Die Zeit, in der Rehkitze, Junghasen und Wiesenbrüter geboren werden, überschneidet sich genau mit dem ersten Grünlandschnitt ab Anfang Mai. Vor allem gegen die oft eingesetzten Großflächenmähwerke mit maximalen Geschwindigkeiten bis zu 50 Stundenkilometern und Arbeitsbreiten bis zu 16 Metern haben Wildtiere keine Chance. Die seit Jahren erfolgreichen Überlebensstrategien der Tiere, nämlich bewegungslos ausharren, um sich vor Fressfeinden zu schützen, bewirken bei der Mahd genau das Gegenteil. Neu geborene Rehkitze besitzen beispielsweise bis etwa zwei Wochen nach der Geburt keinen Fluchtinstinkt. Die Ricke gebärt das Kitz im hohen Gras. Dort verweilt es für etwa zwei Wochen und ist so vor Fressfeinden geschützt. Weder das piepsende Geräusch eines Wildretters, noch das Mähwerk selbst veranlassen es, vom sicheren Platz im Feld aufzustehen und davonzulaufen. Stattdessen ducken sie sich noch mehr und geraten schließlich unter die scharfen Klingen. 

Wettlauf gegen die Zeit

Immer wieder trifft es auch junge Feldhasen, Wiesenbrüter und Katzen, wenn sich die Tiere instinktiv ducken. Die Wiese vor dem Mähen mit Hunden abzusuchen, würde bei sehr jungen Rehkitzen nur wenig Erfolg bringen. Weil diese noch keinen Eigengeruch besitzen, kann die ansonsten so feine Hundespürnase sie gar nicht erst riechen. In allen Fällen bleibt das Kitz ganz starr liegen. Das merken auch die Helfenden, wenn sie so ein Tier aus der Wiese holen. Es zappelt kaum und duckt sich im Wäschekorb direkt wieder. Die Drohnenmethode gilt daher als die sicherste Art, um die neugeborenen Tiere vor dem Tod zu retten.

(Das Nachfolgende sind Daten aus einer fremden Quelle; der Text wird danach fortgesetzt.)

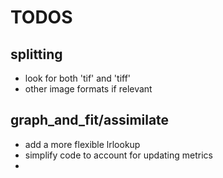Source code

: # TODOS

## splitting
* look for both 'tif' and 'tiff'
* other image formats if relevant

## graph_and_fit/assimilate
* add a more flexible lrlookup
* simplify code to account for updating metrics
*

Je älter die Rehkitze werden, desto ausgeprägter machen sie bei Rettungsmissionen auf sich aufmerksam. Obwohl sie noch nicht so schnell sind, um vor dem Traktor zu fliehen, versuchen sie zu entkommen, sobald sie von der Wiese getragen werden. Sie schreien nach ihrer Mutter und zappeln wild mit den Beinen. So stark, dass der Herzschlag unter dem zarten Körper der Tiere deutlich zu spüren ist, während sie von Helfenden mit beiden Händen fest umschlossen in Sicherheit gebracht werden. Würde das Team die Kitze direkt im Wald wieder freilassen, würden sie genau an den Platz zurückkehren, an dem die Ricke es abgelegt hat.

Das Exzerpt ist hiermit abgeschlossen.